Environmental relationships of woody vegetation patterns in the Australian monsoon tropics

Indirect gradient analysis was applied to 48 vegetation samples taken from a mosaic of woody vegetation at Berry Springs in the Northern Territory of Australia. Compositional variation among the samples was effectively summarised by a two-dimensional ordination by non-metric multidimensional scaling. Subsequent rotational correlation analysis revealed marked relationships between the vegetation pattern and edaphic variables which reflect two aspects of the moisture regime: water availability during the dry season and the degree of inundation during the wet season. Moisture availability is principally determined by topographic position, through its relationship with soil texture and water table depth. Poor drainage during the wet season appears to separate Melaleuca communities from those dominated by eucalypts. Shrubby and grassy open forests appear to be differentiated by the intensity of the winter drought. The grassy understoreys, which occur on upslope positions well above the water table, die off shortly after the end of the wet season thus providing fuel for fires. A closed Carpentaria forest, located on the slopes above a spring, was found to have relatively organic-rich, fertile, fine-textured soils, possibly reflecting the superior nutrient cycling of the closed forest compared with the frequently burnt surrounding open communities.

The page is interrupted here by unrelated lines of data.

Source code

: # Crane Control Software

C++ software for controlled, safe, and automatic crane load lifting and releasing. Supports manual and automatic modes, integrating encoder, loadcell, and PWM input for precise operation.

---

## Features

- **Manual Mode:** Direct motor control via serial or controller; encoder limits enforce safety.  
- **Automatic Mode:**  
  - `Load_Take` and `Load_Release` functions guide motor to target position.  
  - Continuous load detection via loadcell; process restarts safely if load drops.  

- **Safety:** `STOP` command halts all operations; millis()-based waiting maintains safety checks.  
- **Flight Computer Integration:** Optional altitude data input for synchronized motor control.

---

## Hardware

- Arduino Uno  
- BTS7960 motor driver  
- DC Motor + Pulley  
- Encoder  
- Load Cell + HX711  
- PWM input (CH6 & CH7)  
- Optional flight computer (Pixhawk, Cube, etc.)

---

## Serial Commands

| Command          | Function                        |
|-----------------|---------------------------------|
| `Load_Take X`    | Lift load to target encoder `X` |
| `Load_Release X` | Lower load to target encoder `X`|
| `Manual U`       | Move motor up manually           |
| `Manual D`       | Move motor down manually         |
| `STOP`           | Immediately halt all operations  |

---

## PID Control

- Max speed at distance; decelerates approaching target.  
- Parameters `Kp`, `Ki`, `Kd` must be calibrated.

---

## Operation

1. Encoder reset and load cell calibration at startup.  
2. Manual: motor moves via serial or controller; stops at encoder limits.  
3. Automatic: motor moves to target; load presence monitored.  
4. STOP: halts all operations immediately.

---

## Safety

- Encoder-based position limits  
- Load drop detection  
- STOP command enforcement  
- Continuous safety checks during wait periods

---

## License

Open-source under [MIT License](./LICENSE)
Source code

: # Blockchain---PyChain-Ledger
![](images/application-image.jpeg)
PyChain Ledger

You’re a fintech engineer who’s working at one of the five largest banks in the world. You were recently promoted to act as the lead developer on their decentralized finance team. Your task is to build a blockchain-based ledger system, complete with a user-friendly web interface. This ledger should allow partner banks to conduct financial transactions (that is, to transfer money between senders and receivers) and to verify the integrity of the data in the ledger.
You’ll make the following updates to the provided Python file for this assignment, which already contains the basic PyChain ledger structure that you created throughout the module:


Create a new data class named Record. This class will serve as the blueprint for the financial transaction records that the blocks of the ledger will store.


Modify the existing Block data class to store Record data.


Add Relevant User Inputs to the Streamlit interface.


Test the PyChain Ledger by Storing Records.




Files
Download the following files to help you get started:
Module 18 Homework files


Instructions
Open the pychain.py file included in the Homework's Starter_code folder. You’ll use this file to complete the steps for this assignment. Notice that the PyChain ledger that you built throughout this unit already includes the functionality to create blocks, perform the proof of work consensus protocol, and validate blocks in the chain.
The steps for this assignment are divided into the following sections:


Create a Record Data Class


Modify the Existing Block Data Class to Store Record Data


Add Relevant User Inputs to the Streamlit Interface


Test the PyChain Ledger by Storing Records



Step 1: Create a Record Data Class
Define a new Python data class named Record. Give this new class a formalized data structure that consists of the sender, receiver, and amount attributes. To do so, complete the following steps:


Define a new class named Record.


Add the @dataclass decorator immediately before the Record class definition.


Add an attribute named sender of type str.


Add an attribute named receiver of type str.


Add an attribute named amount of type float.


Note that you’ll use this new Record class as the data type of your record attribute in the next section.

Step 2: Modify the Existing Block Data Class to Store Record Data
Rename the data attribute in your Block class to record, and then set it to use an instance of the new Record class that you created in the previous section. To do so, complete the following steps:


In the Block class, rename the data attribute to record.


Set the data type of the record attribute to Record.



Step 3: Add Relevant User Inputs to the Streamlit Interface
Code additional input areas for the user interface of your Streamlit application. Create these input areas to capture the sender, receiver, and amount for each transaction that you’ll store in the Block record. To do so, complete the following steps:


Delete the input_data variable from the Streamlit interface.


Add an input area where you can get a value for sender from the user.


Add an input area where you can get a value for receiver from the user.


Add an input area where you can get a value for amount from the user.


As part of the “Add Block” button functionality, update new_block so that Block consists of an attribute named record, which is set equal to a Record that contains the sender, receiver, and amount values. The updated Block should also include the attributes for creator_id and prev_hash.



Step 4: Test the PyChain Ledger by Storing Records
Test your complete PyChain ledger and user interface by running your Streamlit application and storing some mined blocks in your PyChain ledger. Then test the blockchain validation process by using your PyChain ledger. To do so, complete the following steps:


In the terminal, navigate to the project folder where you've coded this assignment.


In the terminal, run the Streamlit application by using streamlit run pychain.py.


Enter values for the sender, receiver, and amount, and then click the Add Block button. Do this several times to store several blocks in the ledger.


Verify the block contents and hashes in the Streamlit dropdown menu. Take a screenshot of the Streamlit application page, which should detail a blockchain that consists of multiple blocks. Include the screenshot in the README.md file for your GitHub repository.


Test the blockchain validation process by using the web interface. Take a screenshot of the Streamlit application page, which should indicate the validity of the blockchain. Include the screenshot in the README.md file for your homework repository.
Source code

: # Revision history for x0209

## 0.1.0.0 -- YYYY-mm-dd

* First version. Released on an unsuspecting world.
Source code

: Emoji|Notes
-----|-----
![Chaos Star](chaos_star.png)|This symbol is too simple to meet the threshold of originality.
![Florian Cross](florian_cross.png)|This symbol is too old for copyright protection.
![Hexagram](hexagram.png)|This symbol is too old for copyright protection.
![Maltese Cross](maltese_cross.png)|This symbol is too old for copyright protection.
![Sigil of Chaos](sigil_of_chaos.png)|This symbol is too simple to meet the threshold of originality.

We suggest that the dense evergreen vegetation presents a barrier to fires from the open communities. This would account for the greater proportion of woody, closed forest species that regenerate exclusively from seed. The fires in the eucalypt forests are of low intensity and plants have vegetative mechanisms to recover from damage. We conclude that the edaphically determined vegetation controls fire regime rather than the converse.